--- Data for the task ---

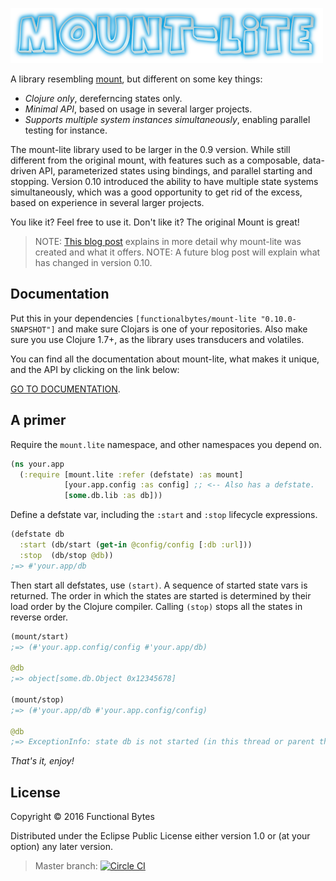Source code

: ![logo](doc/logo.png)

A library resembling [mount](https://github.com/tolitius/mount), but different on some key things:

* *Clojure only*, dereferncing states only.
* *Minimal API*, based on usage in several larger projects.
* *Supports multiple system instances simultaneously*, enabling parallel testing for instance.

The mount-lite library used to be larger in the 0.9 version.
While still different from the original mount, with features such as a composable, data-driven API, parameterized states using bindings, and parallel starting and stopping.
Version 0.10 introduced the ability to have multiple state systems simultaneously, which was a good opportunity to get rid of the excess, based on experience in several larger projects.

You like it? Feel free to use it. Don't like it? The original Mount is great!

> NOTE: [This blog post](http://www.functionalbytes.nl/clojure/mount/mount-lite/2016/02/11/mount-lite.html) explains in more detail why mount-lite was created and what it offers.
> NOTE: A future blog post will explain what has changed in version 0.10.

## Documentation

Put this in your dependencies `[functionalbytes/mount-lite "0.10.0-SNAPSHOT"]` and make sure Clojars is one of your repositories.
Also make sure you use Clojure 1.7+, as the library uses transducers and volatiles.

You can find all the documentation about mount-lite, what makes it unique, and the API by clicking on the link below:

[GO TO DOCUMENTATION](http://aroemers.github.io/mount-lite/index.html).

## A primer

Require the `mount.lite` namespace, and other namespaces you depend on.

```clj
(ns your.app
  (:require [mount.lite :refer (defstate) :as mount]
            [your.app.config :as config] ;; <-- Also has a defstate.
            [some.db.lib :as db]))
```

Define a defstate var, including the `:start` and `:stop` lifecycle expressions.

```clj
(defstate db
  :start (db/start (get-in @config/config [:db :url]))
  :stop  (db/stop @db))
;=> #'your.app/db
```

Then start all defstates, use `(start)`.
A sequence of started state vars is returned.
The order in which the states are started is determined by their load order by the Clojure compiler.
Calling `(stop)` stops all the states in reverse order.

```clj
(mount/start)
;=> (#'your.app.config/config #'your.app/db)

@db
;=> object[some.db.Object 0x12345678]

(mount/stop)
;=> (#'your.app/db #'your.app.config/config)

@db
;=> ExceptionInfo: state db is not started (in this thread or parent thread.
```

*That's it, enjoy!*

## License

Copyright © 2016 Functional Bytes

Distributed under the Eclipse Public License either version 1.0 or (at
your option) any later version.

> Master branch: [![Circle CI](https://circleci.com/gh/aroemers/mount-lite/tree/master.svg?style=svg)](https://circleci.com/gh/aroemers/mount-lite/tree/master)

---

:: Task to carry out ::
Your output must be the exact lines from the one containing "your option) any later version." through the end of the data above, both included, and nothing more.

:: Solution to this problem ::
your option) any later version.

> Master branch: [![Circle CI](https://circleci.com/gh/aroemers/mount-lite/tree/master.svg?style=svg)](https://circleci.com/gh/aroemers/mount-lite/tree/master)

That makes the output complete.